Problem: Look through the listing below for the word "Component" and copy every line where it occurs.

::::

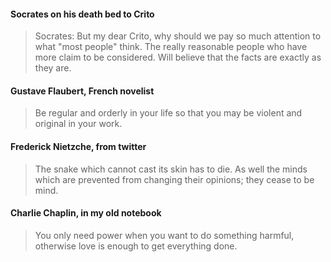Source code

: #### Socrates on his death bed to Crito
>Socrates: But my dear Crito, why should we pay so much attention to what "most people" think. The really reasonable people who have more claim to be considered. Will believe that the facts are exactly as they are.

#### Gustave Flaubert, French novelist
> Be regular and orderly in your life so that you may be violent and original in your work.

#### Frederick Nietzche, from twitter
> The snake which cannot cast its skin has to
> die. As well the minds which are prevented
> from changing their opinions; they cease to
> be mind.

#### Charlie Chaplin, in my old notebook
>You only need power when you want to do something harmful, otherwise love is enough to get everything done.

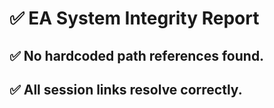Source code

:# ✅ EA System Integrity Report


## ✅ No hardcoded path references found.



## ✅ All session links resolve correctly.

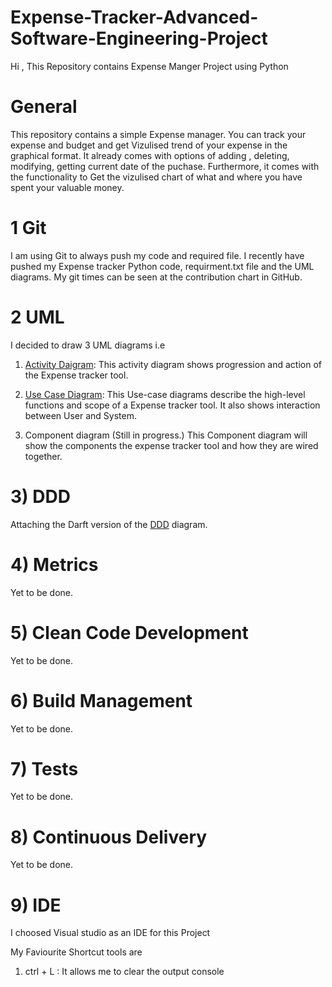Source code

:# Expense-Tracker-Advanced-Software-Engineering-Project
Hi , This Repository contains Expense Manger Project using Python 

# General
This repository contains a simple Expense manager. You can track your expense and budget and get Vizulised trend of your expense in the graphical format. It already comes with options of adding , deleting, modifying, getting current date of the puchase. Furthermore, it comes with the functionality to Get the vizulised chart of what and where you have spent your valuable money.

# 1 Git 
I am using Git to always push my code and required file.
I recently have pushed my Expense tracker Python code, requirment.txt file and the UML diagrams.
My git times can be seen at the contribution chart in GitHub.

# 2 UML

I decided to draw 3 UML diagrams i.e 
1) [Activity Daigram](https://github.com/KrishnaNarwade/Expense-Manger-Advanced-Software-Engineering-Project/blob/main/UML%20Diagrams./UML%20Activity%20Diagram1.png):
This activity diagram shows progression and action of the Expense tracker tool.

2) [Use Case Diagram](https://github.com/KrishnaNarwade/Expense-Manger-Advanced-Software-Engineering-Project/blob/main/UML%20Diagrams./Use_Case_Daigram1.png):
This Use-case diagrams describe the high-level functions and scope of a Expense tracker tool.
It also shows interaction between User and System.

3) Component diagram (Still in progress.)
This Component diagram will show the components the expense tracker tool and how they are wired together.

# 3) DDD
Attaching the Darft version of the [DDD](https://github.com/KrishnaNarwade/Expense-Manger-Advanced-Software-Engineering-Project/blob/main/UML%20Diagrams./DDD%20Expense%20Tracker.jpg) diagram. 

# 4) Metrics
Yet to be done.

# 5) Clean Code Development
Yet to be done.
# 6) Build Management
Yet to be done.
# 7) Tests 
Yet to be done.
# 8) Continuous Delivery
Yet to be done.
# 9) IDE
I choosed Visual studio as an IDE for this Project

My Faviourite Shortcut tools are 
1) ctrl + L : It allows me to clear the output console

::::

Output for this exercise:
3) Component diagram (Still in progress.)
This Component diagram will show the components the expense tracker tool and how they are wired together.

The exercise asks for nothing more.